一口サイズにしようか迷ったけど、結局大きさは私の顔くらいにした。大きい方がハートの印象が強くなるかなと思っただけですけどね!
「い、いただきますっ!」
ぱく、とチョコを口に含んで数回咀嚼。その後、なんかいきなり涙を流し始めた。
うん……私もミキータの事はそれなりに知ってるから、なんで泣いてるのかは敢えて聞かないでおこう。
「喜んでもらえてる様でなにより。じゃあ、食べ終わってからでいいから、2人でなんかしようよ。ミキータがしたい事なら何でもするよ?何たって今日の私はミキータ専よ……んっむ!?」
最後まで言葉を発する前に、ミキータのキスで塞がれた。
その上、口の中にチョコが流し込まれる。舌で歯茎や舌、歯にチョコを塗る様な動きで、キスというよりは塗装だなぁ、とかぼんやりと思う。

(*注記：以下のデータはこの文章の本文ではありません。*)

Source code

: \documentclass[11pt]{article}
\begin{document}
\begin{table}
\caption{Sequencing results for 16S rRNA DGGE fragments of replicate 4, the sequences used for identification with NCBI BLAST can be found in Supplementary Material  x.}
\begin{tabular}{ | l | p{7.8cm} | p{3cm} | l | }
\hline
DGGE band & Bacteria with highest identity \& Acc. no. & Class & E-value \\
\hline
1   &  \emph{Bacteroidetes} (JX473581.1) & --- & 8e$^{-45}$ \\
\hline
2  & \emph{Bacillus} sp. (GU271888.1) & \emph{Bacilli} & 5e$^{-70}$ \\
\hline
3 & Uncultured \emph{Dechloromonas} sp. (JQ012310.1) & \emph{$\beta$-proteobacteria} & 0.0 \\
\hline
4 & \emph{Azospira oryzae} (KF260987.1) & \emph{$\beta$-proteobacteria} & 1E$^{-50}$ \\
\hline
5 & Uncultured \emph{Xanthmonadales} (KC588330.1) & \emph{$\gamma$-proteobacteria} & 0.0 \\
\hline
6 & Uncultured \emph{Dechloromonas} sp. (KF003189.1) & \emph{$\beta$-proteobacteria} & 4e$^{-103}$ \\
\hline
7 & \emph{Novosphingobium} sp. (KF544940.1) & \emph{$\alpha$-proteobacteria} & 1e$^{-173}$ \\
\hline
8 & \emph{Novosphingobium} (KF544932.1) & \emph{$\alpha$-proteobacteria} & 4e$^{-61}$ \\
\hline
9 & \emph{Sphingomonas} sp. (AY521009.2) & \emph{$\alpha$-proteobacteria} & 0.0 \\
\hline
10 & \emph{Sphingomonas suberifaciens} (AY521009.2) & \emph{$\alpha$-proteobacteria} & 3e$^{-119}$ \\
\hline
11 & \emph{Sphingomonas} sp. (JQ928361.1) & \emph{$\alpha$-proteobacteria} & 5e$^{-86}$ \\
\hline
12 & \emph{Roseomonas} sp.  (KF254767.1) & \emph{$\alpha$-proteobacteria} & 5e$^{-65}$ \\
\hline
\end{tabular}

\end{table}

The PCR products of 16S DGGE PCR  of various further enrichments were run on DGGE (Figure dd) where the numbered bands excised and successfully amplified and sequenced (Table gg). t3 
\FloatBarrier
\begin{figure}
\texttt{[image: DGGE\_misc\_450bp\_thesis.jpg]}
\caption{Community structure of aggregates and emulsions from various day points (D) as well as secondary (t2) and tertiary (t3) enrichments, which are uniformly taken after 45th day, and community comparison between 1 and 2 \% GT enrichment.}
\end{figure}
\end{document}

「ぷはっ、キャハハ……っ!キャハハ!なら!早くベッドに行くわよイリスちゃん!せっかくイリスちゃんからチョコを貰ったのだから、最高のチョコと最高のイリスちゃん、同時に味あわなきゃ損よ!!」
「ど、どういう理屈で……ひゃっ」
そっと胸に手を添えられて変な声が出た。ベッドに行くのでは!?
ブラをつけていなかった事を考えるに、元々するつもりではあったんだろうけど!
「この可愛い胸にチョコを塗って、下の方にもいっぱい塗って、塗って。そしたらそのチョコごと、美味しく頂くわ!!」
ギラギラと灼ける様な視線を送ってくるミキータに、私は大人しく体を委ねる事で全面的に受け入れる旨を示した。
彼女は会った時からずっと変わらない。とても真っ直ぐな人。
そんな所が周りを笑顔にするし、勿論、私も幸せにしてくれる。
それに対する感謝の気持ちをたった1日で全部返せる訳が無いけど、せめて今日だけは、ミキータの欲望の全てを受け入れてあげようと、そう思った。
そうしてベッドに連れて行かれた私は、この日、寝室の扉を開く事はついぞ無かった。